(WHAT TO PRODUCE)
Everything in the listing must be repeated word for word.

(MATERIAL FOR THIS TASK)
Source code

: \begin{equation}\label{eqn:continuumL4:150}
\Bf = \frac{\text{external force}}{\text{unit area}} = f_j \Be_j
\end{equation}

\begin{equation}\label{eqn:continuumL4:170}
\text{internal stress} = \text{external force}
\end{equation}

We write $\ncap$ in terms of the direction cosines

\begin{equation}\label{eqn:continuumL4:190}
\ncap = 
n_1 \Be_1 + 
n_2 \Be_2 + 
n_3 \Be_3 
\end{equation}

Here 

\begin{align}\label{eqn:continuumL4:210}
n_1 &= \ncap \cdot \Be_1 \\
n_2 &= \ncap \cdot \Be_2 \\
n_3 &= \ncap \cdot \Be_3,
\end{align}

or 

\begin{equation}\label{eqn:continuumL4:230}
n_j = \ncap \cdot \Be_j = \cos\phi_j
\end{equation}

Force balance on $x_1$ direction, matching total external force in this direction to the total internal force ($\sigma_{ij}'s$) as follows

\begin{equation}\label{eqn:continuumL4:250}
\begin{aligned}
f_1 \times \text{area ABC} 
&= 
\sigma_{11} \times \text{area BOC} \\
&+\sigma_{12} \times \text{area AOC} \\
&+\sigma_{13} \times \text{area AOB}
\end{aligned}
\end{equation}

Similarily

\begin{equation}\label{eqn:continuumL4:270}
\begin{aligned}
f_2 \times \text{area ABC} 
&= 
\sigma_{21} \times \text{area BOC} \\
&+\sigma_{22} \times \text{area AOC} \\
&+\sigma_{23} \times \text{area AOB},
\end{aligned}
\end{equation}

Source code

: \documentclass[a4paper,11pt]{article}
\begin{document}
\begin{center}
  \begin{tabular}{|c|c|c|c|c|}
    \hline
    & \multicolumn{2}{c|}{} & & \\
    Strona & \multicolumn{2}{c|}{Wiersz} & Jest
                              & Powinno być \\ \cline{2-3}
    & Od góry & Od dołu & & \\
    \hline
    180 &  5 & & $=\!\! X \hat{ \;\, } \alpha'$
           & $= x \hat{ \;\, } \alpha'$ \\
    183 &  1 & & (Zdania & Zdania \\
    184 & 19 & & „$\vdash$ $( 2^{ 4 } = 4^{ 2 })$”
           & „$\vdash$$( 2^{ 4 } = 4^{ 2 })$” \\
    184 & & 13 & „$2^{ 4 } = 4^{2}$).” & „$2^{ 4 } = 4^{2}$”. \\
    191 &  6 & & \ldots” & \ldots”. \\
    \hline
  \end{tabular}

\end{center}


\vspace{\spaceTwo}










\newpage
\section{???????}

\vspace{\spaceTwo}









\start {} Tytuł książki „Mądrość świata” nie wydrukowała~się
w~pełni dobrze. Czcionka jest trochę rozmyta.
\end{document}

(THE ANSWER)
Source code

: \begin{equation}\label{eqn:continuumL4:150}
\Bf = \frac{\text{external force}}{\text{unit area}} = f_j \Be_j
\end{equation}

\begin{equation}\label{eqn:continuumL4:170}
\text{internal stress} = \text{external force}
\end{equation}

We write $\ncap$ in terms of the direction cosines

\begin{equation}\label{eqn:continuumL4:190}
\ncap = 
n_1 \Be_1 + 
n_2 \Be_2 + 
n_3 \Be_3 
\end{equation}

Here 

\begin{align}\label{eqn:continuumL4:210}
n_1 &= \ncap \cdot \Be_1 \\
n_2 &= \ncap \cdot \Be_2 \\
n_3 &= \ncap \cdot \Be_3,
\end{align}

or 

\begin{equation}\label{eqn:continuumL4:230}
n_j = \ncap \cdot \Be_j = \cos\phi_j
\end{equation}

Force balance on $x_1$ direction, matching total external force in this direction to the total internal force ($\sigma_{ij}'s$) as follows

\begin{equation}\label{eqn:continuumL4:250}
\begin{aligned}
f_1 \times \text{area ABC} 
&= 
\sigma_{11} \times \text{area BOC} \\
&+\sigma_{12} \times \text{area AOC} \\
&+\sigma_{13} \times \text{area AOB}
\end{aligned}
\end{equation}

Similarily

\begin{equation}\label{eqn:continuumL4:270}
\begin{aligned}
f_2 \times \text{area ABC} 
&= 
\sigma_{21} \times \text{area BOC} \\
&+\sigma_{22} \times \text{area AOC} \\
&+\sigma_{23} \times \text{area AOB},
\end{aligned}
\end{equation}

Source code

: \documentclass[a4paper,11pt]{article}
\begin{document}
\begin{center}
  \begin{tabular}{|c|c|c|c|c|}
    \hline
    & \multicolumn{2}{c|}{} & & \\
    Strona & \multicolumn{2}{c|}{Wiersz} & Jest
                              & Powinno być \\ \cline{2-3}
    & Od góry & Od dołu & & \\
    \hline
    180 &  5 & & $=\!\! X \hat{ \;\, } \alpha'$
           & $= x \hat{ \;\, } \alpha'$ \\
    183 &  1 & & (Zdania & Zdania \\
    184 & 19 & & „$\vdash$ $( 2^{ 4 } = 4^{ 2 })$”
           & „$\vdash$$( 2^{ 4 } = 4^{ 2 })$” \\
    184 & & 13 & „$2^{ 4 } = 4^{2}$).” & „$2^{ 4 } = 4^{2}$”. \\
    191 &  6 & & \ldots” & \ldots”. \\
    \hline
  \end{tabular}

\end{center}


\vspace{\spaceTwo}










\newpage
\section{???????}

\vspace{\spaceTwo}









\start {} Tytuł książki „Mądrość świata” nie wydrukowała~się
w~pełni dobrze. Czcionka jest trochę rozmyta.
\end{document}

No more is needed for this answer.